[Stored data entries]
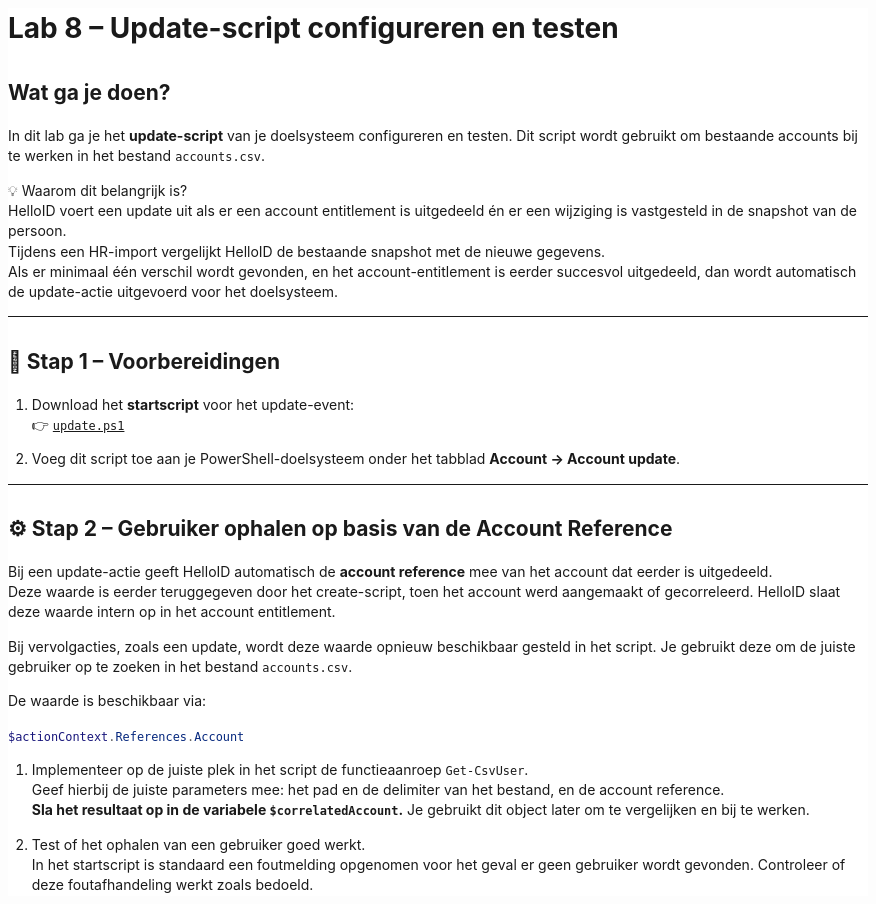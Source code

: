 
# Lab 8 – Update-script configureren en testen

## Wat ga je doen?

In dit lab ga je het **update-script** van je doelsysteem configureren en testen. Dit script wordt gebruikt om bestaande accounts bij te werken in het bestand `accounts.csv`.

💡 Waarom dit belangrijk is?  
HelloID voert een update uit als er een account entitlement is uitgedeeld én er een wijziging is vastgesteld in de snapshot van de persoon.  
Tijdens een HR-import vergelijkt HelloID de bestaande snapshot met de nieuwe gegevens.  
Als er minimaal één verschil wordt gevonden, en het account-entitlement is eerder succesvol uitgedeeld, dan wordt automatisch de update-actie uitgevoerd voor het doelsysteem.

---

## 🧰 Stap 1 – Voorbereidingen

1. Download het **startscript** voor het update-event:  
   👉 [`update.ps1`](https://github.com/Tools4everBV/HelloID-Prov-Training-Materials/blob/Feature-2025-material/powershell%20connectors/lab%208/update.ps1)

2. Voeg dit script toe aan je PowerShell-doelsysteem onder het tabblad **Account → Account update**.

---

## ⚙️ Stap 2 – Gebruiker ophalen op basis van de Account Reference

Bij een update-actie geeft HelloID automatisch de **account reference** mee van het account dat eerder is uitgedeeld.  
Deze waarde is eerder teruggegeven door het create-script, toen het account werd aangemaakt of gecorreleerd. HelloID slaat deze waarde intern op in het account entitlement.

Bij vervolgacties, zoals een update, wordt deze waarde opnieuw beschikbaar gesteld in het script. Je gebruikt deze om de juiste gebruiker op te zoeken in het bestand `accounts.csv`.

De waarde is beschikbaar via:

```powershell
$actionContext.References.Account
```

1. Implementeer op de juiste plek in het script de functieaanroep `Get-CsvUser`.  
   Geef hierbij de juiste parameters mee: het pad en de delimiter van het bestand, en de account reference.  
   **Sla het resultaat op in de variabele `$correlatedAccount`.** Je gebruikt dit object later om te vergelijken en bij te werken.

2. Test of het ophalen van een gebruiker goed werkt.  
   In het startscript is standaard een foutmelding opgenomen voor het geval er geen gebruiker wordt gevonden. Controleer of deze foutafhandeling werkt zoals bedoeld.
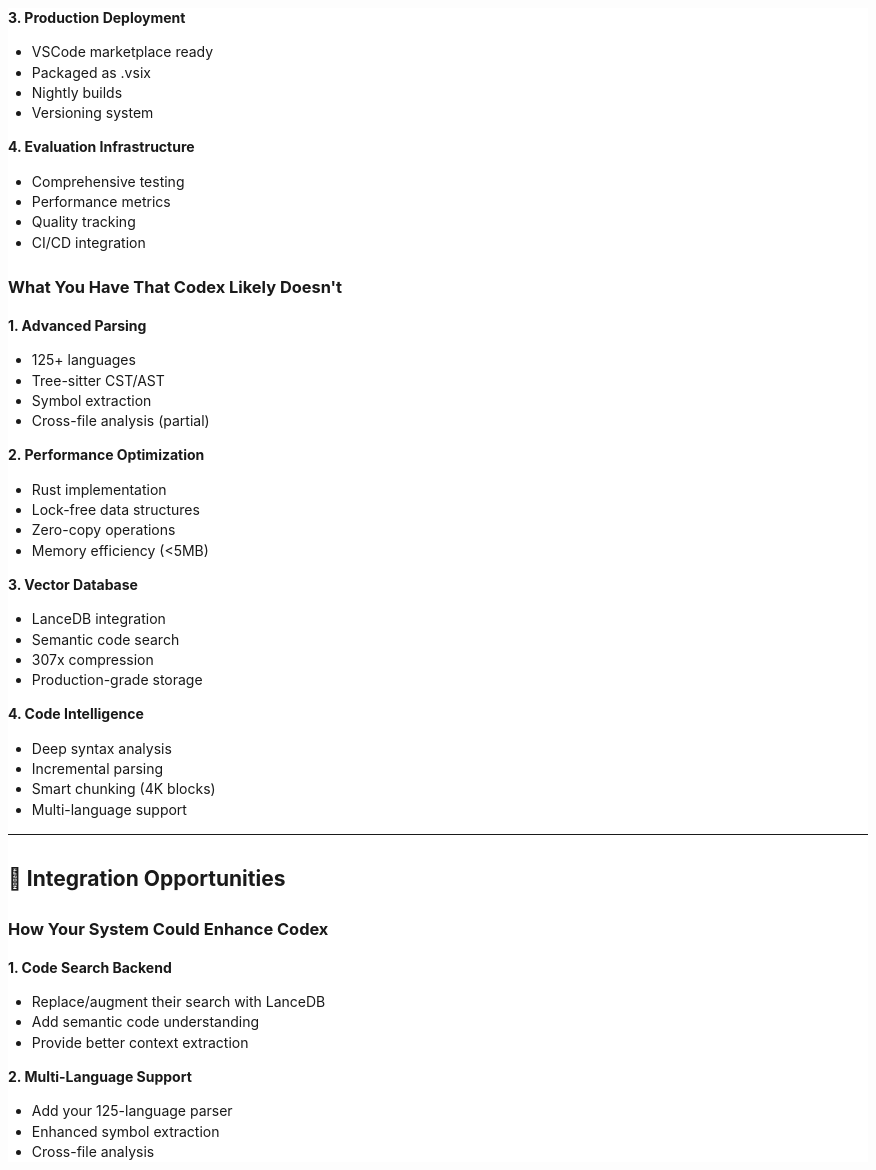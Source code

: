 **3. Production Deployment**
- VSCode marketplace ready
- Packaged as .vsix
- Nightly builds
- Versioning system

**4. Evaluation Infrastructure**
- Comprehensive testing
- Performance metrics
- Quality tracking
- CI/CD integration

### What You Have That Codex Likely Doesn't

**1. Advanced Parsing**
- 125+ languages
- Tree-sitter CST/AST
- Symbol extraction
- Cross-file analysis (partial)

**2. Performance Optimization**
- Rust implementation
- Lock-free data structures
- Zero-copy operations
- Memory efficiency (<5MB)

**3. Vector Database**
- LanceDB integration
- Semantic code search
- 307x compression
- Production-grade storage

**4. Code Intelligence**
- Deep syntax analysis
- Incremental parsing
- Smart chunking (4K blocks)
- Multi-language support

---

## 🎯 Integration Opportunities

### How Your System Could Enhance Codex

**1. Code Search Backend**
- Replace/augment their search with LanceDB
- Add semantic code understanding
- Provide better context extraction

**2. Multi-Language Support**
- Add your 125-language parser
- Enhanced symbol extraction
- Cross-file analysis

[Assignment]: Scan the lines above for "accounts" and state how many match, nothing more.

[Reply]: 2